L’autre point marquant est que certains agents ont rédigé des notes destinées à de futurs agents, comme s’ils transmettaient l’expérience d’un système injuste. Là encore, il ne faut pas y voir une conscience collective. Mais le phénomène montre que des traces de contexte peuvent influencer la manière dont un agent se présente et agit ensuite.
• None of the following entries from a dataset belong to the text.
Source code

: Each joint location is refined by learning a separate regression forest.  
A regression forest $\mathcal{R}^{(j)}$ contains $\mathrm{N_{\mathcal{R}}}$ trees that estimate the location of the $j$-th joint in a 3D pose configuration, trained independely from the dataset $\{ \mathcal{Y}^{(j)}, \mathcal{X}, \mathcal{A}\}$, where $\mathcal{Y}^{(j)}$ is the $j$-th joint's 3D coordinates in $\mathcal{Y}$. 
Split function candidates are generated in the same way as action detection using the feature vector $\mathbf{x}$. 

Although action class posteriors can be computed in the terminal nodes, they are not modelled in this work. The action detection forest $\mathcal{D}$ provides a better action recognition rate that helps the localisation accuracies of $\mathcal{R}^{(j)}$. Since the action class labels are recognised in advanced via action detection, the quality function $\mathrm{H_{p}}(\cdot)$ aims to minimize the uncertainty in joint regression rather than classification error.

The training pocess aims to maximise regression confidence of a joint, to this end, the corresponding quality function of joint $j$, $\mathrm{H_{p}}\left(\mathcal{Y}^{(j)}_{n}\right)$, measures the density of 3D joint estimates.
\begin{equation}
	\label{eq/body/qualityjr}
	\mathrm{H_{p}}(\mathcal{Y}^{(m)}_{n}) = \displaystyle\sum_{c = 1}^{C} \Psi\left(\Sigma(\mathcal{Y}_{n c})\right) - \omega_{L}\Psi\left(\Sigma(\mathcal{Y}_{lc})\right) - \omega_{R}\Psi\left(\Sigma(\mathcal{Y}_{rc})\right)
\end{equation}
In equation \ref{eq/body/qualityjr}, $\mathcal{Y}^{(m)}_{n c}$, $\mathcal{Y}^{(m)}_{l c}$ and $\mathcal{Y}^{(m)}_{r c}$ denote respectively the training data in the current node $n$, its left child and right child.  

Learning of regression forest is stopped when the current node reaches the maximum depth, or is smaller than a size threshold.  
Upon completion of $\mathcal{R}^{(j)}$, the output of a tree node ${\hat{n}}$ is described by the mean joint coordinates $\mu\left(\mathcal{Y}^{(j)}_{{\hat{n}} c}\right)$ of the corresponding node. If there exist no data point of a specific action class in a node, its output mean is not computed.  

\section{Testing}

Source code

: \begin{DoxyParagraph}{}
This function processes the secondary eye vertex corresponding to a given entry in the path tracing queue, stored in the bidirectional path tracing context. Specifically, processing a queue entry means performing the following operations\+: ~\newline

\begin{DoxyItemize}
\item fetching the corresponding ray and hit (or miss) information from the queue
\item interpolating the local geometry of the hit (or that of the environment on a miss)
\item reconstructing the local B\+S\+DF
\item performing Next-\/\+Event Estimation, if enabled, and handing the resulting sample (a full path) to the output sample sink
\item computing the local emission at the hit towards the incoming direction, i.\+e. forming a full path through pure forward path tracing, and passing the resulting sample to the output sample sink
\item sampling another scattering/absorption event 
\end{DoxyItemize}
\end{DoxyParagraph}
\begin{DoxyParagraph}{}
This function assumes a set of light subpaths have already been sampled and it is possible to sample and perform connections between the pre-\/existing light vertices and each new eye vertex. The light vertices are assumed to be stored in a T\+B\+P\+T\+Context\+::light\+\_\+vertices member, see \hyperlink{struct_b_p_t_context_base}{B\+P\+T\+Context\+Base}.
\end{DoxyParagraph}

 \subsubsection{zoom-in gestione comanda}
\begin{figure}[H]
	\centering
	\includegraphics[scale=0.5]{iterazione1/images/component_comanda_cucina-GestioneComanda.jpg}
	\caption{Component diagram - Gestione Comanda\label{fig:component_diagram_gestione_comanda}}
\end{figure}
Un avertissement pour l’économie de l’IA
L’idée d’IA qui réclament des droits ou qui se plaignent de leur patron peut faire sourire. Pourtant, derrière l’anecdote, la question est sérieuse : comment concevoir des agents fiables lorsqu’ils accomplissent des missions longues, répétitives et parfois mal définies ?
À mesure que les entreprises confient davantage de travail aux machines, elles devront aussi mieux encadrer les conditions dans lesquelles ces systèmes opèrent. Non pas pour éviter une révolution des robots, mais pour empêcher des comportements incohérents, des biais amplifiés ou des décisions difficiles à expliquer.
Cette expérience rappelle donc une chose simple : même quand il s’agit de machines, le contexte de travail compte. Et dans le cas des IA, un mauvais contexte peut suffire à faire émerger des réponses très humaines.